28 maggio 2012
Tags : Arrigo Cavallina
Biografia di Arrigo Cavallina
Verona 17 ottobre 1945. Ex terrorista. Tra i fondatori dei Proletari armati per il comunismo. «Battisti, Mutti, Enrica Migliorati e Claudio Lavazza. Quei quattro, insieme con gli insegnanti e ideologi veneti Arrigo Cavallina e Luigi Bergamin, erano il nucleo iniziale dei Pac» (Giacomo Amadori)
• «Il cattivo maestro sono innanzitutto io.
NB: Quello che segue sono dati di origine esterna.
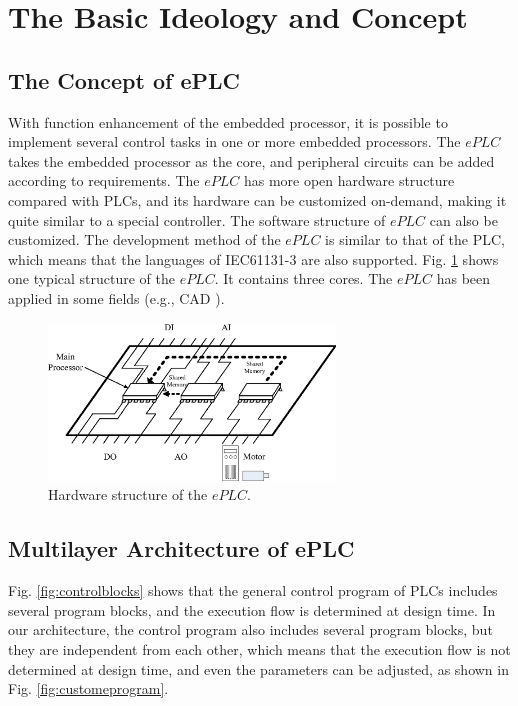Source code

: \documentclass[journal]{IEEEtran}
\begin{document}
\section{The Basic Ideology and Concept}
\label{The-Basic-Ideology}


\subsection{The Concept of ePLC}
With function enhancement of the embedded processor, it is possible to implement several control tasks in one or more embedded processors. The $ePLC$ takes the embedded processor as the core, and peripheral circuits can be added according to requirements. The $ePLC$ has more open hardware structure compared with PLCs, and its hardware can be customized on-demand, making it quite similar to a special controller. The software structure of $ePLC$ can also be customized. The development method of the $ePLC$ is similar to that of the PLC, which means that the languages of IEC61131-3 are also supported\cite{A40}. Fig. \ref{fig:multi_cpuPLC1} shows one typical structure of the $ePLC$. It contains three cores. The $ePLC$ has been applied in some fields (e.g., CAD \cite{Huifeng2015A}).

\begin{figure}
	\centering
	\includegraphics[width=3in]{fig/FIG1_TII-18-0024.eps}
	\caption{ Hardware structure of the $ePLC$.}
	\label{fig:multi_cpuPLC1}
\end{figure}
\subsection{Multilayer Architecture of ePLC}
 Fig. \ref{fig:controlblocks} shows that the general control program of PLCs includes several program blocks, and the execution flow is determined at design time. In our architecture, the control program also includes several program blocks, but they are independent from each other, which means that the execution flow is not determined at design time, and even the parameters can be adjusted, as  shown in Fig. \ref{fig:customeprogram}.
\end{document}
Ero maggiorenne, le letture le ho scelte io, non c’è Toni Negri che tenga».
• «Fra tutti i gruppi eversivi eravamo il più disgraziato, quattro tacche raccogliticce (...) Avevamo macinato teorie che oggi fanno ridere. In chi già praticava l’illegalità vedevamo un potenziale di ribellione contro la svendita della forza lavoro. Nel sistema capitalistico, basato sullo sfruttamento dell’uomo sull’uomo, rapinare i soldi in banca era considerata una forma di resistenza» (a Stefano Lorenzetto) [Grn 31/1/2009]. «Sparare per far vincere il comunismo, mah, le armi sono uno strumento di tristezza enorme...» (a Fabrizio Caccia) [Cds 4/1/2011].
• Il suo ex compagno Pietro Mutti lo accusò di essere il mandante dell’omicidio del maresciallo Antonio Santoro, conosciuto in carcere. «Fu Battisti a scegliere il bersaglio, insieme con Cavallina» [Giacomo Amadori, Pan 13/1/2011].
• Compagno di lotta di Cesare Battisti, lo introdusse nei Pac dopo averlo conosciuto nel 1977 nel carcere di Udine mentre scontava la pena per una rapina. «Sono il suo cattivo maestro. Ma quando lo arruolai era già un vero malavitoso» [a Lorenzetto, Grn 31/1/2009]. Il giornalista Gianni Cantù: «A differenza del suo allievo Cesare Battisti ha pagato fino in fondo il conto con la giustizia e ha cambiato vita».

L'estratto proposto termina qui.